**EXERCISE GOAL:** Your copy should hold only the lines from the one holding "This Android app" through the last line of the records below, both included, each exact and with no pictures.

**ENTRIES SUPPLIED:**
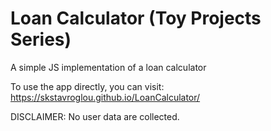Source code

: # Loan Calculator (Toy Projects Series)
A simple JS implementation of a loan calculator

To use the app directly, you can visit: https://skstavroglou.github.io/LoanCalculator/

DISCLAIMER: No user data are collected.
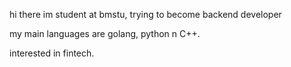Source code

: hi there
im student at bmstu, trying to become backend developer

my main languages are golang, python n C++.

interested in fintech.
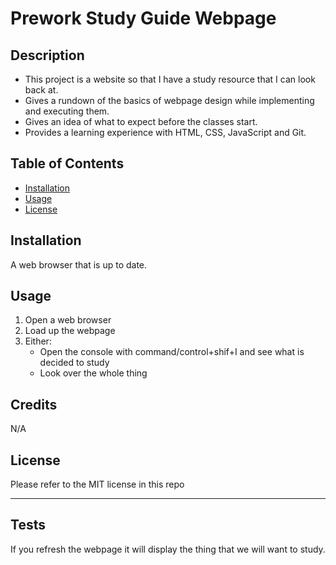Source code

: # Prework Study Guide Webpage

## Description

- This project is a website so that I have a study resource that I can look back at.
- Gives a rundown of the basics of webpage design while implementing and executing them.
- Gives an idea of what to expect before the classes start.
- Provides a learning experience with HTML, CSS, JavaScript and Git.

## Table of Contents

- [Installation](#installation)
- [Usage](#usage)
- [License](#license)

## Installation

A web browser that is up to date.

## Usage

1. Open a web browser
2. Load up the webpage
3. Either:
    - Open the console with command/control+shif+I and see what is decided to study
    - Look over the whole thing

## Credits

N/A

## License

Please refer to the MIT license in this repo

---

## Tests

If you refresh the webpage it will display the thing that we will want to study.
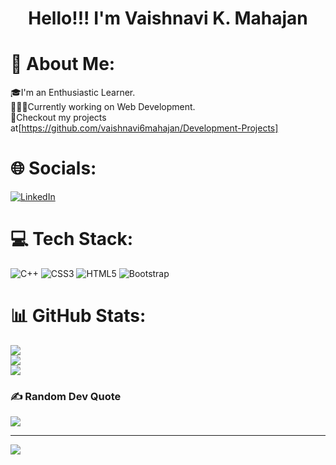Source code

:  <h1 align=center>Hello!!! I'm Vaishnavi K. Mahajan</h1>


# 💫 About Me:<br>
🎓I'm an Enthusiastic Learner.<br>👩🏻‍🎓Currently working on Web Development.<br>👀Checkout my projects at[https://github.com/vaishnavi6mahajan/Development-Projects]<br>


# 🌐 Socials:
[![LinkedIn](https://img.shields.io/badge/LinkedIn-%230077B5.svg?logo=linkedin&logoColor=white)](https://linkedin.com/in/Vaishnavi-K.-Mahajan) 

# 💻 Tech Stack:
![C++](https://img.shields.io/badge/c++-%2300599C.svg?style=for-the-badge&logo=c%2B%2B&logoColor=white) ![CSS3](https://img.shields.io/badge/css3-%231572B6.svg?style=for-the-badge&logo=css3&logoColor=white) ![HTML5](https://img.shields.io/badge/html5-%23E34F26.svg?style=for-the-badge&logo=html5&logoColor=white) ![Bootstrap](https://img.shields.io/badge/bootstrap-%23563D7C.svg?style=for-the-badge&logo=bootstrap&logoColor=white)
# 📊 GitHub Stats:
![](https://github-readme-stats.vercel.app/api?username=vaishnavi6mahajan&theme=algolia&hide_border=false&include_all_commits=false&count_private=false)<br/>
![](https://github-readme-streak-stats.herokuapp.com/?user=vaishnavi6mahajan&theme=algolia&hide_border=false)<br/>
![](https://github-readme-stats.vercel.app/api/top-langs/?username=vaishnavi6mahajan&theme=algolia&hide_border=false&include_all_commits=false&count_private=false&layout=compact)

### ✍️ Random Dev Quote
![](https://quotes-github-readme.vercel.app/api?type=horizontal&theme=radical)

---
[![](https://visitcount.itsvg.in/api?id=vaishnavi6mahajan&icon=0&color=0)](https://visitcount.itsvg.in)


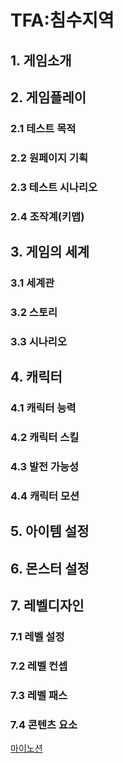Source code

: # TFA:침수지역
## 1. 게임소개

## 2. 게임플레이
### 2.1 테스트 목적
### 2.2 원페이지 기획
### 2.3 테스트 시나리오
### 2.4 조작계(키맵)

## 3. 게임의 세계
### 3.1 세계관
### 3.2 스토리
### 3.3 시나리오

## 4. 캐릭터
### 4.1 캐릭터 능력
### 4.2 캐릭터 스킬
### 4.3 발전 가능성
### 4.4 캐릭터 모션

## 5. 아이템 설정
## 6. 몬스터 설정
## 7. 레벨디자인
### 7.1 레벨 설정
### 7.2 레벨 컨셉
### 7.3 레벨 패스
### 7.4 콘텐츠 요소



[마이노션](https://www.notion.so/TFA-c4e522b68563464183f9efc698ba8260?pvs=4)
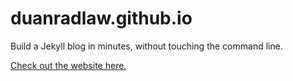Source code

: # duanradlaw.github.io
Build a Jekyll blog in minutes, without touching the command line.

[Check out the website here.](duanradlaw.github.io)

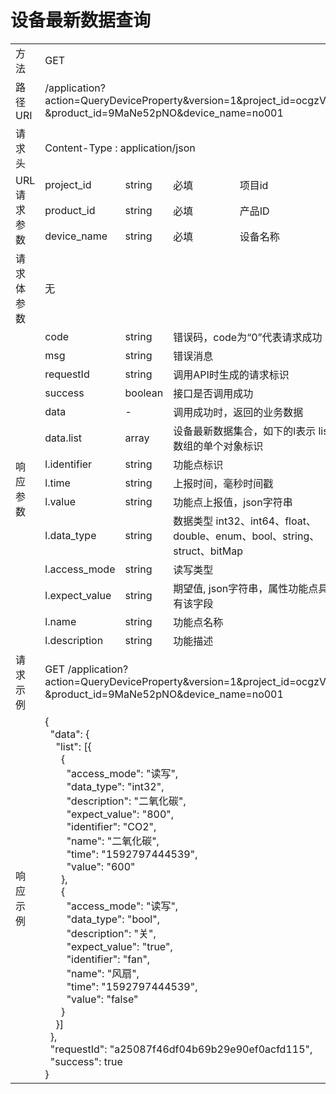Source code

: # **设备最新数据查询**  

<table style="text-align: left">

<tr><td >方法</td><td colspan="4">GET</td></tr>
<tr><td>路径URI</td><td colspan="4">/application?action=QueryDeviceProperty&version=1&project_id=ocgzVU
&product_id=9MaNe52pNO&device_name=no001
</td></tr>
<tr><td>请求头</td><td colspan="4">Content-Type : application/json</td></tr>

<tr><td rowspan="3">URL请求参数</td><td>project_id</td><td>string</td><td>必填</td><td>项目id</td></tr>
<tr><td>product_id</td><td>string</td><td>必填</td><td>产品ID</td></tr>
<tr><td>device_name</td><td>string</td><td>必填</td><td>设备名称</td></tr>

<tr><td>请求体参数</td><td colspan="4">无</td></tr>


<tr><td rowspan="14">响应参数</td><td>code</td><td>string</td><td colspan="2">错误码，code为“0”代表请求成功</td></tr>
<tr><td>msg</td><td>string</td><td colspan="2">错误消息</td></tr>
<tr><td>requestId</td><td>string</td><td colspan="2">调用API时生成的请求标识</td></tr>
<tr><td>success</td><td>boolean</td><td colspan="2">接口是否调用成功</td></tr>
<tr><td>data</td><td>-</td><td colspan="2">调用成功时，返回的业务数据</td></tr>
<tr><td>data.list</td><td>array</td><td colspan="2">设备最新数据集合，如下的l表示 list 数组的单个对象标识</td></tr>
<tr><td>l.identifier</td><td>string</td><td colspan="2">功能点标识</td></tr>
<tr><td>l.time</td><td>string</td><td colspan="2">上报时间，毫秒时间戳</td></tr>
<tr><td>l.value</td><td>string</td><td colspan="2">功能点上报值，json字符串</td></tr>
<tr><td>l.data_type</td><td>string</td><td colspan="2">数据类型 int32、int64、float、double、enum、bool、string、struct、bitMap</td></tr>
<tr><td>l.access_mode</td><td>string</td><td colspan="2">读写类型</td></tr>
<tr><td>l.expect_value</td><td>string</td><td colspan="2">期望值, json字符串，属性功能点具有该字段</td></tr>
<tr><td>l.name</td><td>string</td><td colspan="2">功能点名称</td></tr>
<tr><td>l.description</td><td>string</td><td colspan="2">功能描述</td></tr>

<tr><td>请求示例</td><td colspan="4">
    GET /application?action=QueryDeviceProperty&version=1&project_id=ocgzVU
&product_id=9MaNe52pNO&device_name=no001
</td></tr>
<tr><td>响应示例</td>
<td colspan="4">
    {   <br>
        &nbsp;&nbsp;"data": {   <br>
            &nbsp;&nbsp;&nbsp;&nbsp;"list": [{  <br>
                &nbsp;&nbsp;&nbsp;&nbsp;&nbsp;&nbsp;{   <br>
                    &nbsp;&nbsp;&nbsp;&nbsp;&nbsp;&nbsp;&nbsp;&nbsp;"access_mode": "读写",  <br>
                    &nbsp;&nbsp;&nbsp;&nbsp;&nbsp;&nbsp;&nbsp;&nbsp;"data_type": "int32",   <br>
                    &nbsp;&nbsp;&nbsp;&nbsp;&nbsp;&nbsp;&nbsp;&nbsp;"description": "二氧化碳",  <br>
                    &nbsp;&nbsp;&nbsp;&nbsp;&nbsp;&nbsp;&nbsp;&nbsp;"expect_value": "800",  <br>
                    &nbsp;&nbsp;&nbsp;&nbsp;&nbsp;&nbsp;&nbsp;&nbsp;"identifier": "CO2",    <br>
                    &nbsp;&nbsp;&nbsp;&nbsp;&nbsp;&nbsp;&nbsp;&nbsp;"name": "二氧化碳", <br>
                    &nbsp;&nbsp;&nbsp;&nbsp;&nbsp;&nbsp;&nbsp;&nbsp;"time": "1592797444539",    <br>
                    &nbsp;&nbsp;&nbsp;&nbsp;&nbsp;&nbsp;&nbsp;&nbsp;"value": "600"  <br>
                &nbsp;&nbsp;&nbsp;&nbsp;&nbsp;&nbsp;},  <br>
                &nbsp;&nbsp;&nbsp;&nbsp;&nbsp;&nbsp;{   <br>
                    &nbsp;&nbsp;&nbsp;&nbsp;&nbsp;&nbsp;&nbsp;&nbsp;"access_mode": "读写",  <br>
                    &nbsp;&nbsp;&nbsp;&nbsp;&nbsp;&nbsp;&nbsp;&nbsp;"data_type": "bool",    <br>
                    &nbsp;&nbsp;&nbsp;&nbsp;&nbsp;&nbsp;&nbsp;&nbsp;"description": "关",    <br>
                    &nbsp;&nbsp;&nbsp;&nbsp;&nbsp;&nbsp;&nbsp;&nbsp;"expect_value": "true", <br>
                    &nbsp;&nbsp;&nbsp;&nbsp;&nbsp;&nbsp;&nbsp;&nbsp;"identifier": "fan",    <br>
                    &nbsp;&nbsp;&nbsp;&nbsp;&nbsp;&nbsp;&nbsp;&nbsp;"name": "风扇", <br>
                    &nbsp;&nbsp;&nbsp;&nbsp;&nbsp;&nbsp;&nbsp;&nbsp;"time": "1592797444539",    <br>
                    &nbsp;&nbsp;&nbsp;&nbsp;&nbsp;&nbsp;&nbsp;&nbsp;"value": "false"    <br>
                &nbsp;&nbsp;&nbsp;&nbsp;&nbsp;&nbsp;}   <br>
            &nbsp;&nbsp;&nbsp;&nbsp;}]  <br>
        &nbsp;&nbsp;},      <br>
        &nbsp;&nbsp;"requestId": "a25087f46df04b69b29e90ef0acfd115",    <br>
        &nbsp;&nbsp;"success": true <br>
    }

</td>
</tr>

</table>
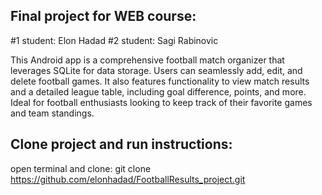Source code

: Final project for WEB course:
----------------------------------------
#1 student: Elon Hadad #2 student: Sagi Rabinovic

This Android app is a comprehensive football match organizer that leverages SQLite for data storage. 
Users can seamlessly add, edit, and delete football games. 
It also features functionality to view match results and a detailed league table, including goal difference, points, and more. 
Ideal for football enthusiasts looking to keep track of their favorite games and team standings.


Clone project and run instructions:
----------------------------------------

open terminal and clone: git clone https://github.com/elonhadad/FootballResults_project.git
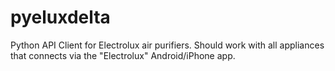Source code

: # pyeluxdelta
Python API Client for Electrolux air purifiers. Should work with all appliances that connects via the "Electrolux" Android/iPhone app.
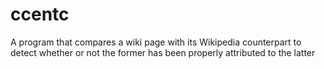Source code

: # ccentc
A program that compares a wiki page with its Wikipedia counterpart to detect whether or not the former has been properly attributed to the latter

**PROBLEM SOLUTION:**
This Android app is a comprehensive football match organizer that leverages SQLite for data storage. 
Users can seamlessly add, edit, and delete football games. 
It also features functionality to view match results and a detailed league table, including goal difference, points, and more. 
Ideal for football enthusiasts looking to keep track of their favorite games and team standings.


Clone project and run instructions:
----------------------------------------

open terminal and clone: git clone https://github.com/elonhadad/FootballResults_project.git
Source code

: # pyeluxdelta
Python API Client for Electrolux air purifiers. Should work with all appliances that connects via the "Electrolux" Android/iPhone app.
Source code

: # ccentc
A program that compares a wiki page with its Wikipedia counterpart to detect whether or not the former has been properly attributed to the latter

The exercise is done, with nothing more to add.